#### Data supplied ####
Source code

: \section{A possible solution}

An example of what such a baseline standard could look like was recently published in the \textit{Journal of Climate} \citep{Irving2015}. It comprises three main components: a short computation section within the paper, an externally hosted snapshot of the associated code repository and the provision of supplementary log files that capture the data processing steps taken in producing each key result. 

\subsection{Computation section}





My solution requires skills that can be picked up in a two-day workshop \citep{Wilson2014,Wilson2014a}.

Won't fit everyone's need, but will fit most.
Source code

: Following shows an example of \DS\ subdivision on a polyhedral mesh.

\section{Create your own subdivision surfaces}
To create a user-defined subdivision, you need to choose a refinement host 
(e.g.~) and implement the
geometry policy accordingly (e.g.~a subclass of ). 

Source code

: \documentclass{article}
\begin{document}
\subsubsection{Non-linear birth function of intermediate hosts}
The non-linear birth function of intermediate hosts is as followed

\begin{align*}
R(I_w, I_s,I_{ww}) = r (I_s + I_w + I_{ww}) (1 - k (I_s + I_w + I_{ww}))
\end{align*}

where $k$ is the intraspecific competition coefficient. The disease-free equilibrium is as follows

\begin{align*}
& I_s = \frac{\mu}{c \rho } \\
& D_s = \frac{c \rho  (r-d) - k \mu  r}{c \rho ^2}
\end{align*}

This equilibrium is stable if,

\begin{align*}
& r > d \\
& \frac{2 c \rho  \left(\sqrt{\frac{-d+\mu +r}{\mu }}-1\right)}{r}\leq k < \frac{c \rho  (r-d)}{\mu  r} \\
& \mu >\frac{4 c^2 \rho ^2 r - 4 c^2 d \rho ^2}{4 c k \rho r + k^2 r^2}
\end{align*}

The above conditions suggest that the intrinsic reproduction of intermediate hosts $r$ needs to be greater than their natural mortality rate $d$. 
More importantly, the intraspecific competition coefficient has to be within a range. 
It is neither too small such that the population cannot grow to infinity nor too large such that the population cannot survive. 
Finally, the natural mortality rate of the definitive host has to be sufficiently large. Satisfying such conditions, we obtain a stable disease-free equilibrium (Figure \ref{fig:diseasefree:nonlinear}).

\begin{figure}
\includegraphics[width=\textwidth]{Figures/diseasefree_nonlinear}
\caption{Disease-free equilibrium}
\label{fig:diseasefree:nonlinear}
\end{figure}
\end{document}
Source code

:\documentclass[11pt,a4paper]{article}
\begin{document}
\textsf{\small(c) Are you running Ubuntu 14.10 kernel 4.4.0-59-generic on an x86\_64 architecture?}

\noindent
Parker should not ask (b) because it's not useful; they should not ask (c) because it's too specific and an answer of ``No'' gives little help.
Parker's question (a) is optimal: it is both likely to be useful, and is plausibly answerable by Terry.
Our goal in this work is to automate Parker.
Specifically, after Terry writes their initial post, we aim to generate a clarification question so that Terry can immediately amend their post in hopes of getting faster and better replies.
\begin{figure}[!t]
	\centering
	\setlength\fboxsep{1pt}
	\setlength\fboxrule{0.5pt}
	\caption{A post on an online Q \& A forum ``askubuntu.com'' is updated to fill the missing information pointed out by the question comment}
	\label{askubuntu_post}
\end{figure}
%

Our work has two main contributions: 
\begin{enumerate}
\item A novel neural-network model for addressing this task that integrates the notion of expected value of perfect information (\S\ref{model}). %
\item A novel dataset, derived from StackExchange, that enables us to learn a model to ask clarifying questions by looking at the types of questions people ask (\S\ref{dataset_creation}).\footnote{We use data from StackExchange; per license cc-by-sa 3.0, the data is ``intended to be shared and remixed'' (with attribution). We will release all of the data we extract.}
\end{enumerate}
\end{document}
####
**Work to complete**
Look through the records and gather each line with the word "will".

**Answer space**
Won't fit everyone's need, but will fit most.
\item A novel dataset, derived from StackExchange, that enables us to learn a model to ask clarifying questions by looking at the types of questions people ask (\S\ref{dataset_creation}).\footnote{We use data from StackExchange; per license cc-by-sa 3.0, the data is ``intended to be shared and remixed'' (with attribution). We will release all of the data we extract.}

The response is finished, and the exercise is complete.